课题组前期研究发现，富组氨酸糖蛋白（HRG）在肝癌组织中低表达，HRG过表达能抑制Huh7、MHCC-97H的细胞增殖、软琼脂克隆形成、原位瘤生长、促进细胞凋亡；HRG与bFGF竞争性结合硫酸乙酰肝素抑制FGF-ERK1/2通路的磷酸化；用WB-F344细胞探索HRG在肝癌发生中的作用，发现其在细胞致瘤性转化中表达下降，提示其可能是抑癌因子，在致瘤性转化中发挥重要作用。本研究拟用Crispr-Cas9敲除WB-F344的HRG基因，亚硝基胍诱导致瘤性转化，确认其在致瘤性转化中的抑癌效果；EMSA、Chip-qPCR、双荧光素酶报告法、焦磷酸测序等解析HRG的表达调控特点及方式；在转化的癌细胞中过表达/敲除HRG，检测细胞增殖、凋亡、侵袭等细胞行为学变化；RNA测序检测HRG改变引起的转录组变化，分析HRG相关调控网络，用免疫印迹、细胞免疫荧光、qPCR等技术进行验证，阐明其调控机制。

Based on previous research, the expression of HRG was significantly lower in HCC tissues by immunohistochemical and Western blot analysis.
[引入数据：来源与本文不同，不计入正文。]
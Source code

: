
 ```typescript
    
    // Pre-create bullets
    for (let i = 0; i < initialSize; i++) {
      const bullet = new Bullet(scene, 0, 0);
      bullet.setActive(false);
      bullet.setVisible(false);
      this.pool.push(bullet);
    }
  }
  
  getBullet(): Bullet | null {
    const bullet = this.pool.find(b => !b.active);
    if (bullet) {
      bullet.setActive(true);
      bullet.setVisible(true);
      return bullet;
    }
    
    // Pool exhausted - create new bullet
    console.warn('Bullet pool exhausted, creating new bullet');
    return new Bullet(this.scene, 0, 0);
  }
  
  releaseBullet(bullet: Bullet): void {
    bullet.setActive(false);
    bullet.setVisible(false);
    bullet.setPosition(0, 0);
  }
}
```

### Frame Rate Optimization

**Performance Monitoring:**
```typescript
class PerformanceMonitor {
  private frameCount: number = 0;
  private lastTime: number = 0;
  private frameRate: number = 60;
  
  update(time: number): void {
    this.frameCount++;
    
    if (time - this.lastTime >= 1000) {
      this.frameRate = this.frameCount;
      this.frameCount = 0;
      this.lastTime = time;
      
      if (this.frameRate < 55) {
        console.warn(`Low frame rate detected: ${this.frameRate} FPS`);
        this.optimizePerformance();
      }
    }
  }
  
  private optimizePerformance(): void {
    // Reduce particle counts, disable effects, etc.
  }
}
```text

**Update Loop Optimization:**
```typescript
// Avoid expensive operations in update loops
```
HRG overexpressed Huh7 and MHCC-97H hepatoma cell line showed decreases in cell proliferation, colony forming ability and orthotopic tumor formation, meanwhile an increase in cell apoptosis. HRG could competitively bind to HS with bFGF and inhibit ERK1/2 phosphorylation in FGF-ERK1/2 signaling pathway. We explored HRG function during HCC tumorigenesis in WB F344 hepatic oval-like cells. The expression of HRG decreased gradually in neoplastic transformation, which suggested HRG may act as a potential tumor suppressor and an essential factor in neoplastic transformation. We design this project to clarify the inhibitory effect of HRG in neoplastic transformation, by HRG knockout in WB-F344 with Crispr-Cas9 and neoplastic transformed by MNNG. The transcriptional regulation of HRG will be analyzed by EMSA, Chip-qPCR, luciferase reporter assay, and pyrosequencing. Proliferation, apoptosis, invasion and other behavior changes in cells will be monitored in HRG overexpressed and knock-downed transformed WB-F344 cells. RNA sequencing will be used to analyze the transcriptome level changes correspondent to HRG up- and down- regulation. Validation of the HRG regulatory network and its underlying mechanism will be performed through western blot, immunofluorescence, and qPCR.